KATHMANDU (dpa) – Maoist insurgents may have been active in many rural areas of Nepal recently, but this did not stop conservationists moving 10 huge rhinos across the Himalayan kingdom to new homes.
The rare translocation in March could well be the last in a series of seven that began in 1986. A team moved more than 60 rhinos from the Royal Chitwan National Park to the Royal Bardia National Park, over 300 kilometres to the west.
The government’s Department of National Parks and Wildlife Conservation (DNPWC) and the King Mahendra Trust for Nature Conservation (KMTNC) jointly did the work with support from the World Wildlife Fund (WWF).
“We don’t know if the Bardia park can sustain any more rhinos. We think its carrying capacity is about 100,” KMTNC membership secretary Arup Rajouria said. Ten rhinos, six females and four males, were translocated this time.

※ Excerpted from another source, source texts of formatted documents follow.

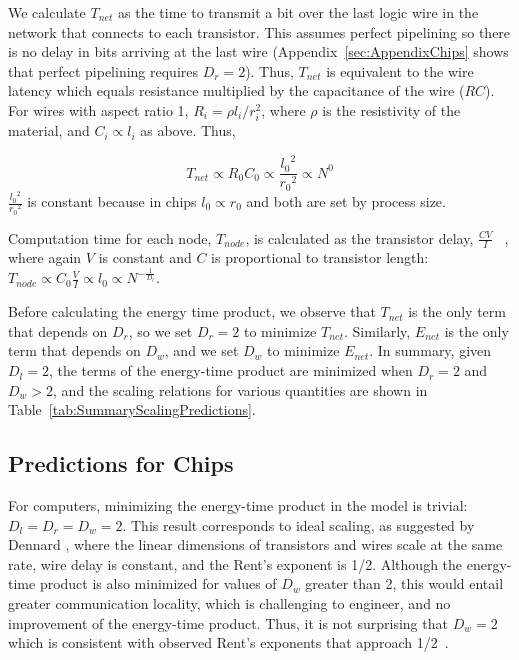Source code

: \documentclass[12pt]{article}
\begin{document}
We calculate $T_{net}$ as the time to transmit a bit over the last logic wire
in the network that connects to each transistor. This assumes perfect
pipelining so there is no delay in bits arriving at the last wire
(Appendix~\ref{sec:AppendixChips} shows that perfect pipelining requires $D_r =
2$). Thus, $T_{net}$ is equivalent to the wire latency which equals resistance
multiplied by the capacitance of the wire ($RC$). For wires with aspect ratio
1, $R_i = \rho l_i /r_i^2$, where $\rho$ is the resistivity of the material,
and $C_i \propto l_i$ as above.  Thus, 

\begin{equation}
\label{eq:comp-Tnet}
T_{net} \propto R_0C_0 \propto
\frac{{l_0}^2}{{r_0}^2} \propto N^0
\end {equation}
\noindent $ \frac{{l_0}^2}{{r_0}^2}$ is constant
because in chips  $l_0 \propto r_0$ and both are set by process size.

Computation time for each node, $T_{node}$, is calculated as the transistor
delay, $\frac{CV}{I}$ ~\cite{bakoglu90}, where again $V$ is constant and $C$ is
proportional to transistor length: $T_{node} \propto C_0 \frac{V}{I}  \propto
l_0  \propto N^{-\frac{1}{D_l}}$. 

Before calculating the energy time product, we observe that $T_{net}$ is the
only term that depends on $D_r$, so we set  $D_r = 2$ to minimize
$T_{net}$. Similarly, $E_{net}$ is the only term that depends on  $D_w$, and we
set $D_w$ to minimize $E_{net}$.  In summary, given $D_l = 2$, the terms of the energy-time product are minimized
when $D_r = 2$ and $D_w > 2$, and the scaling relations for various
quantities are shown in Table~\ref{tab:SummaryScalingPredictions}.

\subsection{Predictions for Chips}
\label{sec:comp-predictions}


For computers, minimizing the energy-time product in the model is trivial: $D_l=D_r=D_w =
2$. This result corresponds to ideal scaling, as suggested by Dennard
\cite{dennard74}, where the linear dimensions of transistors and wires scale at
the same rate, wire delay is constant, and the Rent's exponent is 1/2.  Although
the energy-time product is also minimized for values of $D_w$ greater than 2,
this would entail greater communication locality, which is challenging
to engineer, and no
improvement of the energy-time product.  Thus, it is not surprising
that $D_w = 2$ which is consistent with observed
Rent's exponents that approach 1/2~\cite{yang2001wirelength, solee2013evolutionary}. 
\end{document}
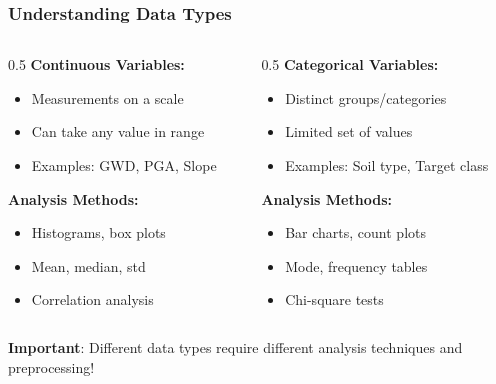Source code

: \documentclass[aspectratio=169]{beamer}
\begin{document}
\begin{frame}
\frametitle{Understanding Data Types}

\begin{columns}[T]
    \begin{column}{0.5\textwidth}
        \textbf{Continuous Variables:}
        \begin{itemize}
            \item Measurements on a scale
            \item Can take any value in range
            \item Examples: GWD, PGA, Slope
        \end{itemize}

        \textbf{Analysis Methods:}
        \begin{itemize}
            \item Histograms, box plots
            \item Mean, median, std
            \item Correlation analysis
        \end{itemize}
    \end{column}
    \begin{column}{0.5\textwidth}
        \textbf{Categorical Variables:}
        \begin{itemize}
            \item Distinct groups/categories
            \item Limited set of values
            \item Examples: Soil type, Target class
        \end{itemize}

        \textbf{Analysis Methods:}
        \begin{itemize}
            \item Bar charts, count plots
            \item Mode, frequency tables
            \item Chi-square tests
        \end{itemize}
    \end{column}
\end{columns}

\vspace{0.5cm}

\textbf{Important}: Different data types require different analysis techniques and preprocessing!

\end{frame}
\end{document}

A fully grown rhinoceros weighs between 2,200 and 2,500 kilograms, so translocating them is no easy task. But Rajouria says the Nepalese have “mastered” the process – and it is “no big deal”.
Nepal prides itself on having successfully conserved the rhinos which at one point were on the verge of extinction. They are naturally found only in the present-day Chitwan National Park, 80 kilometres south of Kathmandu.
Rhinos were poached and their horns smuggled to Southeast Asian countries and China for their supposed aphrodisiac powers. The Middle East is also a good market for the rhino horns, which are also used for making expensive dagger handles.
Says Rajouria: “Dagger handles made out of rhino horn are considered to be a sign of manliness in the Middle East, especially in Yemen”.
At home in Nepal, aristocratic families used to hunt rhinoceros, pull out their intestines and offer sacrifices sitting in the abdomen of the dead animal in the belief that such sacrifices were received directly by their dead ancestors.
“The population of horned rhinoceros in Chitwan was less than 100 in the mid-1960s and the species faced a real threat of becoming extinct in Nepal,” said Tirtha Man Maskey, chief of the DNPWC national parks service.
Maskey – previously warden of Chitwan National Park, home to tigers and other exotic animal, bird and reptile species – said the establishment of the National Park in 1973 changed the picture for the better.
Chitwan was the first national park to be set up in Nepal. The country now has eight national parks, four wildlife reserves, three conservation areas and one hunting reserve.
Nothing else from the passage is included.